ACTIVITY:
Say how many lines in the entries hold the string "recordings", giving the number by itself.
+++ TASK INPUTS +++
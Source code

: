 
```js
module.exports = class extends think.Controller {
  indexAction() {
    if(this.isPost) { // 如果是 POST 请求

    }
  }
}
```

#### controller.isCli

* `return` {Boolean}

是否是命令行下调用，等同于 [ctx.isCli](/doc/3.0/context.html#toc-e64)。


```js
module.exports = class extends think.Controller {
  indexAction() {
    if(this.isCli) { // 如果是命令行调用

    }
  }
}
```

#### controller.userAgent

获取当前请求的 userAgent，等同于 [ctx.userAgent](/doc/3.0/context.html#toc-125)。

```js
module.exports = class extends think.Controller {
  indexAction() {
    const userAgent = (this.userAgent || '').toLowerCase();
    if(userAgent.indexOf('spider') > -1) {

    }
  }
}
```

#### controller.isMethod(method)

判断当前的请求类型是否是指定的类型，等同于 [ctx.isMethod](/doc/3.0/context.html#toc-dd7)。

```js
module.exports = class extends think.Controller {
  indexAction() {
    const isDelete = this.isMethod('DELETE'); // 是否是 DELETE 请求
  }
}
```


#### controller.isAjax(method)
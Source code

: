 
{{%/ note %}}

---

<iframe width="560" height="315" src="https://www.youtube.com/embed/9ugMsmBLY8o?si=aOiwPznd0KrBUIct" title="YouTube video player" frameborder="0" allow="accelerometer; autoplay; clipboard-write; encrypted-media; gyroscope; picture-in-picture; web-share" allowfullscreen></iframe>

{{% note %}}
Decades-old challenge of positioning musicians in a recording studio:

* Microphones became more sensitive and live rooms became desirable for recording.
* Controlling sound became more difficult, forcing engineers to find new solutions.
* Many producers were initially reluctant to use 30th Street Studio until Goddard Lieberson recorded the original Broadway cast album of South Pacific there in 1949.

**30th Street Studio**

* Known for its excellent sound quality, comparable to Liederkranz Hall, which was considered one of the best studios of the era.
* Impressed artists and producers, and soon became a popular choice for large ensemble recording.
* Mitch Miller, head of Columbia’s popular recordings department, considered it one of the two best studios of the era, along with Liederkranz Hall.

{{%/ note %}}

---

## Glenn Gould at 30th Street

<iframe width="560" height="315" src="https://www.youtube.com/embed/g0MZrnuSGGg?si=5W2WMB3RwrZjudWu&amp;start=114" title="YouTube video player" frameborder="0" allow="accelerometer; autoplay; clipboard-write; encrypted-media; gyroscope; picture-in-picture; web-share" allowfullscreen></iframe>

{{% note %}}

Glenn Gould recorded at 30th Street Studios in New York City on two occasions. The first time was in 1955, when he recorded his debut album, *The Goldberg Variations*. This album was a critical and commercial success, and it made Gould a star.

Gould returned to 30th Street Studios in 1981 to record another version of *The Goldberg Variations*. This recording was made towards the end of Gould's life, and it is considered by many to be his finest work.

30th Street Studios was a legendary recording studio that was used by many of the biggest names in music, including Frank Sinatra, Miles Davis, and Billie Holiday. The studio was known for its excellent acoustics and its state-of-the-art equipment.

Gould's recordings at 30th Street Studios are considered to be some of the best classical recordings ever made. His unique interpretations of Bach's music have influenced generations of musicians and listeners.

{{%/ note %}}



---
+++
EXERCISE SOLUTION:
2